I noticed Louis Theroux’s new documentary on the BBC’s main page under their little iPlayer heading. Firstly, I wonder why this one didn’t get the publicity that the earlier episodes of this series received. Or is it just that I’m not as clued up on TV’s goings on since I lost my access to digital TV and it’s EPG.
Anyway, I’m always happy to see a new Louis Theroux, I find his films both fascinating and horrifying.
This particular film opens with a child pointing a rifle at a warthog. Louis watches on nervously as the child fires killing the animal. We then see her smiling and posing with the corpse.
Louis is spending time with an array of ‘farmers’ in South Africa who raise (what us Brits would consider) exotic animals for (mostly American) people to ‘hunt’ in fenced off parts of land. As they are paid by the animal, the ‘farmer’ is forced to make the ‘hunt’ as easy as possible.
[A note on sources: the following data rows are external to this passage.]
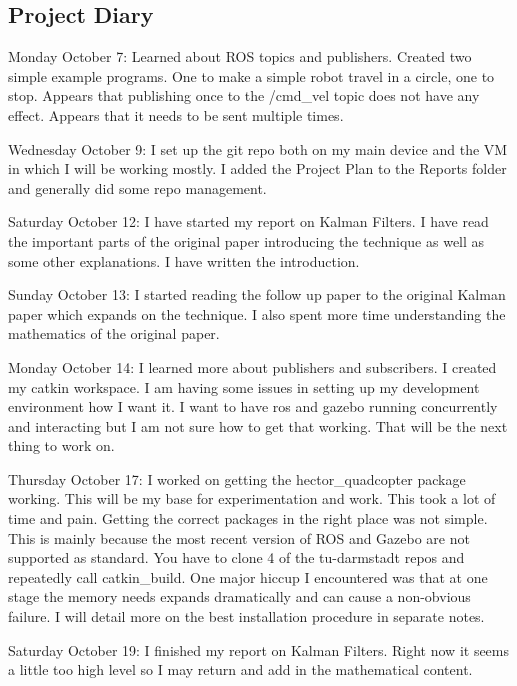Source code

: \documentclass[]{../resources/final_report}
\begin{document}
\begin{appendices}

  \chapter{Project Diary}

  Monday October 7: Learned about ROS topics and publishers. Created two simple example programs. One to make a simple robot travel in a circle, one to stop. Appears that publishing once to the /cmd\_vel topic does not have any effect. Appears that it needs to be sent multiple times.
  
  Wednesday October 9: I set up the git repo both on my main device and the VM in which I will be working mostly. I added the Project Plan to the Reports folder and generally did some repo management.
  
  Saturday October 12: I have started my report on Kalman Filters. I have read the important parts of the original paper introducing the technique as well as some other explanations. I have written the introduction.
  
  Sunday October 13: I started reading the follow up paper to the original Kalman paper which expands on the technique. I also spent more time understanding the mathematics of the original paper.
  
  Monday October 14: I learned more about publishers and subscribers. I created my catkin workspace. I am having some issues in setting up my development environment how I want it. I want to have ros and gazebo running concurrently and interacting but I am not sure how to get that working. That will be the next thing to work on.
  
  Thursday October 17: I worked on getting the hector\_quadcopter package working. This will be my base for experimentation and work. This took a lot of time and pain. Getting the correct packages in the right place was not simple. This is mainly because the most recent version of ROS and Gazebo are not supported as standard. You have to clone 4 of the tu-darmstadt repos and repeatedly call catkin\_build. One major hiccup I encountered was that at one stage the memory needs expands dramatically and can cause a non-obvious failure. I will detail more on the best installation procedure in separate notes.
  
  Saturday October 19: I finished my report on Kalman Filters. Right now it seems a little too high level so I may return and add in the mathematical content.
  

\end{appendices}
\end{document}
This is usually achieved by placing the hide next to a watering hole, preferably with some food near.
The hunters we see along the way are exclusively American. They talk excitedly about how much they want to shoot a Rhino or an Elephant or a Lion. There is no emotion there. They standing laughing and drinking whilst their children laugh and play among half a dozen dead animals being skinned and dismembered.
This is their idea of a holiday in Africa. This is how they interact with the continents stunning animals. Some people go on safari, these people go hunting endangered species.
One moment that worried me above all was when we find ourselves watching Louis pointing a crossbow at a warthog. He takes the safety catch off and you genuinely think he is going to shoot. Thankfully he backs out.
We meet some odd people along the way. One farmer is particularly fond of his giraffes. He forbids anyone from hunting them. There is also a real sense of sadness when he realises that one of his animals may have been shot and not killed – only injured and in pain. I don’t think he will be in the business for much longer.